Instructions for the task: From the records below, extract only the lines running from the line with "Ellen G. White így" to the line with "Ne legyenek viták", both lines included, reproducing them exactly.

Material provided:
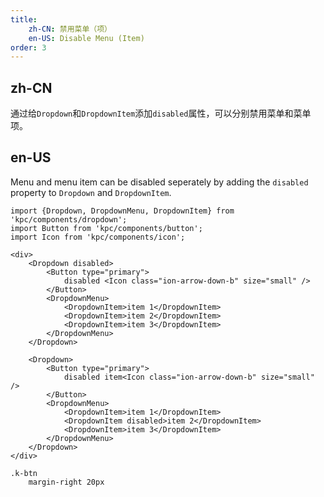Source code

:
 ```yaml
---
title: 
    zh-CN: 禁用菜单（项）
    en-US: Disable Menu (Item)
order: 3
---
```


## zh-CN

通过给`Dropdown`和`DropdownItem`添加`disabled`属性，可以分别禁用菜单和菜单项。

## en-US

Menu and menu item can be disabled seperately by adding the `disabled` property to `Dropdown` and `DropdownItem`.

```vdt
import {Dropdown, DropdownMenu, DropdownItem} from 'kpc/components/dropdown';
import Button from 'kpc/components/button';
import Icon from 'kpc/components/icon';

<div>
    <Dropdown disabled>
        <Button type="primary">
            disabled <Icon class="ion-arrow-down-b" size="small" />
        </Button>
        <DropdownMenu>
            <DropdownItem>item 1</DropdownItem>
            <DropdownItem>item 2</DropdownItem>
            <DropdownItem>item 3</DropdownItem>
        </DropdownMenu>
    </Dropdown>

    <Dropdown>
        <Button type="primary">
            disabled item<Icon class="ion-arrow-down-b" size="small" />
        </Button>
        <DropdownMenu>
            <DropdownItem>item 1</DropdownItem>
            <DropdownItem disabled>item 2</DropdownItem>
            <DropdownItem>item 3</DropdownItem>
        </DropdownMenu>
    </Dropdown>
</div>
```

```styl
.k-btn
    margin-right 20px
```
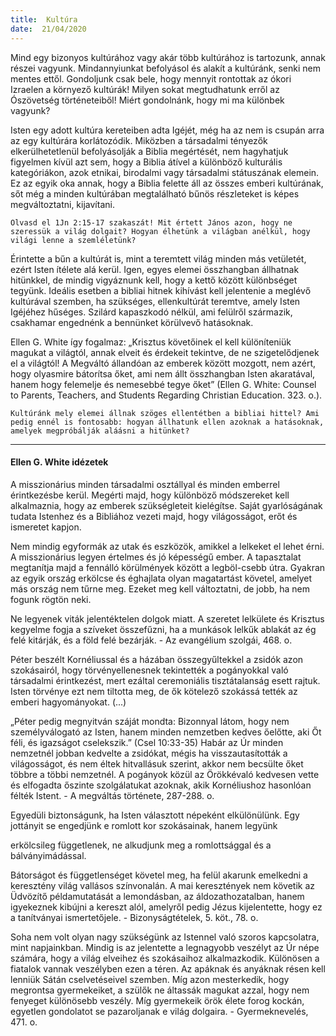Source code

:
 ```yaml
---
title:  Kultúra
date:  21/04/2020
---
```


Mind egy bizonyos kultúrához vagy akár több kultúrához is tartozunk, annak részei vagyunk. Mindannyiunkat befolyásol és alakít a kultúránk, senki nem mentes ettől. Gondoljunk csak bele, hogy mennyit rontottak az ókori Izraelen a környező kultúrák! Milyen sokat megtudhatunk erről az Ószövetség történeteiből! Miért gondolnánk, hogy mi ma különbek vagyunk?

Isten egy adott kultúra kereteiben adta Igéjét, még ha az nem is csupán arra az egy kultúrára korlátozódik. Miközben a társadalmi tényezők elkerülhetetlenül befolyásolják a Biblia megértését, nem hagyhatjuk figyelmen kívül azt sem, hogy a Biblia átível a különböző kulturális kategóriákon, azok etnikai, birodalmi vagy társadalmi státuszának elemein. Ez az egyik oka annak, hogy a Biblia felette áll az összes emberi kultúrának, sőt még a minden kultúrában megtalálható bűnös részleteket is képes megváltoztatni, kijavítani.

`Olvasd el 1Jn 2:15-17 szakaszát! Mit értett János azon, hogy ne szeressük a világ dolgait? Hogyan élhetünk a világban anélkül, hogy világi lenne a szemléletünk?`

Érintette a bűn a kultúrát is, mint a teremtett világ minden más vetületét, ezért Isten ítélete alá kerül. Igen, egyes elemei összhangban állhatnak hitünkkel, de mindig vigyáznunk kell, hogy a kettő között különbséget tegyünk. Ideális esetben a bibliai hitnek kihívást kell jelentenie a meglévő kultúrával szemben, ha szükséges, ellenkultúrát teremtve, amely Isten Igéjéhez hűséges. Szilárd kapaszkodó nélkül, ami felülről származik, csakhamar engednénk a bennünket körülvevő hatásoknak.

Ellen G. White így fogalmaz: „Krisztus követőinek el kell különíteniük magukat a világtól, annak elveit és érdekeit tekintve, de ne szigetelődjenek el a világtól! A Megváltó állandóan az emberek között mozgott, nem azért, hogy olyasmire bátorítsa őket, ami nem állt összhangban Isten akaratával, hanem hogy felemelje és nemesebbé tegye őket” (Ellen G. White: Counsel to Parents, Teachers, and Students Regarding Christian Education. 323. o.).

`Kultúránk mely elemei állnak szöges ellentétben a bibliai hittel? Ami pedig ennél is fontosabb: hogyan állhatunk ellen azoknak a hatásoknak, amelyek megpróbálják aláásni a hitünket?`

---

#### Ellen G. White idézetek

A misszionárius minden társadalmi osztállyal és minden emberrel érintkezésbe kerül. Megérti majd, hogy különböző módszereket kell alkalmaznia, hogy az emberek szükségleteit kielégítse. Saját gyarlóságának tudata Istenhez és a Bibliához vezeti majd, hogy világosságot, erőt és ismeretet kapjon.

Nem mindig egyformák az utak és eszközök, amikkel a lelkeket el lehet érni. A misszionárius legyen értelmes és jó képességű ember. A tapasztalat megtanítja majd a fennálló körülmények között a legböl-csebb útra. Gyakran az egyik ország erkölcse és éghajlata olyan magatartást követel, amelyet más ország nem tűrne meg. Ezeket meg kell változtatni, de jobb, ha nem fogunk rögtön neki.

Ne legyenek viták jelentéktelen dolgok miatt. A szeretet lelkülete és Krisztus kegyelme fogja a szíveket összefűzni, ha a munkások lelkűk ablakát az ég felé kitárják, és a föld felé bezárják. - Az evangélium szolgái, 468. o.

Péter beszélt Kornéliussal és a házában összegyűltekkel a zsidók azon szokásairól, hogy törvényellenesnek tekintették a pogányokkal való társadalmi érintkezést, mert ezáltal ceremoniális tisztátalanság esett rajtuk. Isten törvénye ezt nem tiltotta meg, de ők kötelező szokássá tették az emberi hagyományokat. (...)

„Péter pedig megnyitván száját mondta: Bizonnyal látom, hogy nem személyválogató az Isten, hanem minden nemzetben kedves őelőtte, aki Őt féli, és igazságot cselekszik.” (Csel 10:33-35) Habár az Úr minden nemzetnél jobban kedvelte a zsidókat, mégis ha visszautasították a világosságot, és nem éltek hitvallásuk szerint, akkor nem becsülte őket többre a többi nemzetnél. A pogányok közül az Örökkévaló kedvesen vette és elfogadta őszinte szolgálatukat azoknak, akik Kornéliushoz hasonlóan félték Istent. - A megváltás története, 287-288. o.

Egyedüli biztonságunk, ha Isten választott népeként elkülönülünk. Egy jottányit se engedjünk e romlott kor szokásainak, hanem legyünk

erkölcsileg függetlenek, ne alkudjunk meg a romlottsággal és a bálványimádással.

Bátorságot és függetlenséget követel meg, ha felül akarunk emelkedni a keresztény világ vallásos színvonalán. A mai keresztények nem követik az Üdvözítő példamutatását a lemondásban, az áldozathozatalban, hanem igyekeznek kibújni a kereszt alól, amelyről pedig Jézus kijelentette, hogy ez a tanítványai ismertetőjele. - Bizonyságtételek, 5. köt., 78. o.

Soha nem volt olyan nagy szükségünk az Istennel való szoros kapcsolatra, mint napjainkban. Mindig is az jelentette a legnagyobb veszélyt az Úr népe számára, hogy a világ elveihez és szokásaihoz alkalmazkodik. Különösen a fiatalok vannak veszélyben ezen a téren. Az apáknak és anyáknak résen kell lenniük Sátán cselvetéseivel szemben. Míg azon mesterkedik, hogy megrontsa gyermekeiket, a szülők ne áltassák magukat azzal, hogy nem fenyeget különösebb veszély. Míg gyermekeik örök élete forog kockán, egyetlen gondolatot se pazaroljanak e világ dolgaira. - Gyermeknevelés, 471. o.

Response:
Ellen G. White így fogalmaz: „Krisztus követőinek el kell különíteniük magukat a világtól, annak elveit és érdekeit tekintve, de ne szigetelődjenek el a világtól! A Megváltó állandóan az emberek között mozgott, nem azért, hogy olyasmire bátorítsa őket, ami nem állt összhangban Isten akaratával, hanem hogy felemelje és nemesebbé tegye őket” (Ellen G. White: Counsel to Parents, Teachers, and Students Regarding Christian Education. 323. o.).

`Kultúránk mely elemei állnak szöges ellentétben a bibliai hittel? Ami pedig ennél is fontosabb: hogyan állhatunk ellen azoknak a hatásoknak, amelyek megpróbálják aláásni a hitünket?`

---

#### Ellen G. White idézetek

A misszionárius minden társadalmi osztállyal és minden emberrel érintkezésbe kerül. Megérti majd, hogy különböző módszereket kell alkalmaznia, hogy az emberek szükségleteit kielégítse. Saját gyarlóságának tudata Istenhez és a Bibliához vezeti majd, hogy világosságot, erőt és ismeretet kapjon.

Nem mindig egyformák az utak és eszközök, amikkel a lelkeket el lehet érni. A misszionárius legyen értelmes és jó képességű ember. A tapasztalat megtanítja majd a fennálló körülmények között a legböl-csebb útra. Gyakran az egyik ország erkölcse és éghajlata olyan magatartást követel, amelyet más ország nem tűrne meg. Ezeket meg kell változtatni, de jobb, ha nem fogunk rögtön neki.

Ne legyenek viták jelentéktelen dolgok miatt. A szeretet lelkülete és Krisztus kegyelme fogja a szíveket összefűzni, ha a munkások lelkűk ablakát az ég felé kitárják, és a föld felé bezárják. - Az evangélium szolgái, 468. o.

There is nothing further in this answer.